- [Task item]:
Copy the listing below line for line, from its opening line to the one with "- Dashboard visualization", both included; stop there.
== Records for this task ==
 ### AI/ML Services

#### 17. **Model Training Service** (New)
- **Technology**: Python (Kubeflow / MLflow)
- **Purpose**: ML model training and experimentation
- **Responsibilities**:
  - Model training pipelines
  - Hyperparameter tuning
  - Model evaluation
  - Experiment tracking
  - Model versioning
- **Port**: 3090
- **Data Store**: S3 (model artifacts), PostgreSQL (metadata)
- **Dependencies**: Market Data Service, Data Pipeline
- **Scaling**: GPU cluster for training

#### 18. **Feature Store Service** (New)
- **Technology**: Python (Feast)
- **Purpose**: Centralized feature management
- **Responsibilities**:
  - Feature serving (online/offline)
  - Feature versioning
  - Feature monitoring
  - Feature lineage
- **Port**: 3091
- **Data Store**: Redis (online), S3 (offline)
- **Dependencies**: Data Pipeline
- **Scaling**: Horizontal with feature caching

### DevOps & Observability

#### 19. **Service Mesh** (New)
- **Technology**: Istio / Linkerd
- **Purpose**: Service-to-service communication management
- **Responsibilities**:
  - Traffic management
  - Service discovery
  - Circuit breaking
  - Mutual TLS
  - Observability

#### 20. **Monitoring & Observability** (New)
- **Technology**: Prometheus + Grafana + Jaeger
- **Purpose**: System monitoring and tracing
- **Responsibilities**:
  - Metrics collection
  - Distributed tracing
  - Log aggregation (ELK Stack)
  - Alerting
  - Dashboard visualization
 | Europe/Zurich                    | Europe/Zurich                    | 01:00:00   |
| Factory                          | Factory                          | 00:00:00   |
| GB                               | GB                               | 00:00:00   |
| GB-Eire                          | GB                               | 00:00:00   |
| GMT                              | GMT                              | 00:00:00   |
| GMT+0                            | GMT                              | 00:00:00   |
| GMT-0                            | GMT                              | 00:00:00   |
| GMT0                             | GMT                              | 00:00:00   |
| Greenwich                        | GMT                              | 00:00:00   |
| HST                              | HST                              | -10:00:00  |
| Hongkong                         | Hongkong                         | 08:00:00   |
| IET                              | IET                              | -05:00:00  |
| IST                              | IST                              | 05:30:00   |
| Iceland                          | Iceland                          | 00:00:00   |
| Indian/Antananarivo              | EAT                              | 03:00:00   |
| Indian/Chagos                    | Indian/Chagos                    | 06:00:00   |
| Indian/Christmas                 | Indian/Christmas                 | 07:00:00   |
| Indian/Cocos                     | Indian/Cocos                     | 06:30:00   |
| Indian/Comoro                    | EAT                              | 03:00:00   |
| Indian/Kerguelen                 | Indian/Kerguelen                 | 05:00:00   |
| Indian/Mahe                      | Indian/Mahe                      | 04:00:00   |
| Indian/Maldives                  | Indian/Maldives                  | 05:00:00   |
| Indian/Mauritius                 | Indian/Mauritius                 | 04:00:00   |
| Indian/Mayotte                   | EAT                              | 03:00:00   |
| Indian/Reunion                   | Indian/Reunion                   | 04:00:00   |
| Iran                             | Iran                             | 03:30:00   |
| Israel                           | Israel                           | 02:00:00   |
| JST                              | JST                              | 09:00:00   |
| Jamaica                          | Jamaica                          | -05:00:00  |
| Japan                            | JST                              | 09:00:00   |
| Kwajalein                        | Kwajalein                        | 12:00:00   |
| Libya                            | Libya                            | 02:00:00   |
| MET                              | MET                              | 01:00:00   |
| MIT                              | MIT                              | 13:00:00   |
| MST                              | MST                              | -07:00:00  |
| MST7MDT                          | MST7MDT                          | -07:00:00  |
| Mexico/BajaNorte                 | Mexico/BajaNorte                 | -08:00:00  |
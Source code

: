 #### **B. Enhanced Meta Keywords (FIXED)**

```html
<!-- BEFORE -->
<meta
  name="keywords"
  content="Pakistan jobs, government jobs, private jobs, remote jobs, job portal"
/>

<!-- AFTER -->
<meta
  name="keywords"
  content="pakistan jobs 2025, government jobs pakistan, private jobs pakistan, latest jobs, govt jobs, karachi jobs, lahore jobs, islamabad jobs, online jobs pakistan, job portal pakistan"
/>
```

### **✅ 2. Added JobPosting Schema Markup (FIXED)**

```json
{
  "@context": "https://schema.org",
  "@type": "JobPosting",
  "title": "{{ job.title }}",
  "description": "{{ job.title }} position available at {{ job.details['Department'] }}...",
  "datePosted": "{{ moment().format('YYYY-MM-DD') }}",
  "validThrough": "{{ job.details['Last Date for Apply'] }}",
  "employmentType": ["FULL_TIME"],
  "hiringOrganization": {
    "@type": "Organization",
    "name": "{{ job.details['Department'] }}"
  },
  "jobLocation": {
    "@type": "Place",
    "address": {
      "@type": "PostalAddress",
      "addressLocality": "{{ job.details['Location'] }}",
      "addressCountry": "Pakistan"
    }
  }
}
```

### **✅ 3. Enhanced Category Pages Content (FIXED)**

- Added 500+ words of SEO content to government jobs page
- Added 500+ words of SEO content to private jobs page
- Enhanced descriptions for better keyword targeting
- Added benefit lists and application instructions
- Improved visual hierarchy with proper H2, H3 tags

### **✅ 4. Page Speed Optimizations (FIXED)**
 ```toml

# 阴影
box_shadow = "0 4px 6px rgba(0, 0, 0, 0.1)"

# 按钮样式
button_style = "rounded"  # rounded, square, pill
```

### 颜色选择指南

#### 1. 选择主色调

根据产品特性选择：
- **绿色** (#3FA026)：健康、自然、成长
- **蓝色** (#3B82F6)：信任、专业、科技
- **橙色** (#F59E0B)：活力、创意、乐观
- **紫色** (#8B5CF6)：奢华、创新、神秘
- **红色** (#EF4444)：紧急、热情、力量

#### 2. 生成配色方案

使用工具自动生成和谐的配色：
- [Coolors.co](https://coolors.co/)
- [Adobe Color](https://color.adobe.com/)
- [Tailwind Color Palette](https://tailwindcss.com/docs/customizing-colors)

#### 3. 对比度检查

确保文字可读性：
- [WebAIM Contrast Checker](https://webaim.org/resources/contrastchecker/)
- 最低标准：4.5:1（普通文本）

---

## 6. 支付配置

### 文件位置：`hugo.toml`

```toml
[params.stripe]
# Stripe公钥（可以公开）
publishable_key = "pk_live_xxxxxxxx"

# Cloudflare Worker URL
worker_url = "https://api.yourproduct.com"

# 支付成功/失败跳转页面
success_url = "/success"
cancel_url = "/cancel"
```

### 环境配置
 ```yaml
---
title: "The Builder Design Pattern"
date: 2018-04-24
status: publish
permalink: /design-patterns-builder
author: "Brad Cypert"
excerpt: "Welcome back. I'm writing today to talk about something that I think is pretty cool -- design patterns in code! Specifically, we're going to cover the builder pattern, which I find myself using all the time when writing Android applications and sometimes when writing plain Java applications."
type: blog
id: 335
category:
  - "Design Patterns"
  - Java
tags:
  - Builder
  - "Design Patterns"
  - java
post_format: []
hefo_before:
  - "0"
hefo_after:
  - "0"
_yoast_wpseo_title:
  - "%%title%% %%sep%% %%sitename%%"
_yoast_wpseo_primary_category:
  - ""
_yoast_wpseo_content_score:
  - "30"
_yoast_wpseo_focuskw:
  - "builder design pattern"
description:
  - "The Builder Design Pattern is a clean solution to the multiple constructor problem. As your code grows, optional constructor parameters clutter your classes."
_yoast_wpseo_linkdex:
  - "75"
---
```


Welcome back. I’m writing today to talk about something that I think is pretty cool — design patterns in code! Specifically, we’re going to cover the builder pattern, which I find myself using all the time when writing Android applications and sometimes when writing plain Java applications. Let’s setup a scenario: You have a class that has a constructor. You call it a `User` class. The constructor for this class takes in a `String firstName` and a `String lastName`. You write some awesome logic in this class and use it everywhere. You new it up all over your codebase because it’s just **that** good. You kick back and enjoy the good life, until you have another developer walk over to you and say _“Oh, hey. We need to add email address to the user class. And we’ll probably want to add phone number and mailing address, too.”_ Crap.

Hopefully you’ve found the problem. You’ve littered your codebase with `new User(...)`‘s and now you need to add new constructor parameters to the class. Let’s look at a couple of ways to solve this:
===
- [Your solution]:
 ### AI/ML Services

#### 17. **Model Training Service** (New)
- **Technology**: Python (Kubeflow / MLflow)
- **Purpose**: ML model training and experimentation
- **Responsibilities**:
  - Model training pipelines
  - Hyperparameter tuning
  - Model evaluation
  - Experiment tracking
  - Model versioning
- **Port**: 3090
- **Data Store**: S3 (model artifacts), PostgreSQL (metadata)
- **Dependencies**: Market Data Service, Data Pipeline
- **Scaling**: GPU cluster for training

#### 18. **Feature Store Service** (New)
- **Technology**: Python (Feast)
- **Purpose**: Centralized feature management
- **Responsibilities**:
  - Feature serving (online/offline)
  - Feature versioning
  - Feature monitoring
  - Feature lineage
- **Port**: 3091
- **Data Store**: Redis (online), S3 (offline)
- **Dependencies**: Data Pipeline
- **Scaling**: Horizontal with feature caching

### DevOps & Observability

#### 19. **Service Mesh** (New)
- **Technology**: Istio / Linkerd
- **Purpose**: Service-to-service communication management
- **Responsibilities**:
  - Traffic management
  - Service discovery
  - Circuit breaking
  - Mutual TLS
  - Observability

#### 20. **Monitoring & Observability** (New)
- **Technology**: Prometheus + Grafana + Jaeger
- **Purpose**: System monitoring and tracing
- **Responsibilities**:
  - Metrics collection
  - Distributed tracing
  - Log aggregation (ELK Stack)
  - Alerting
  - Dashboard visualization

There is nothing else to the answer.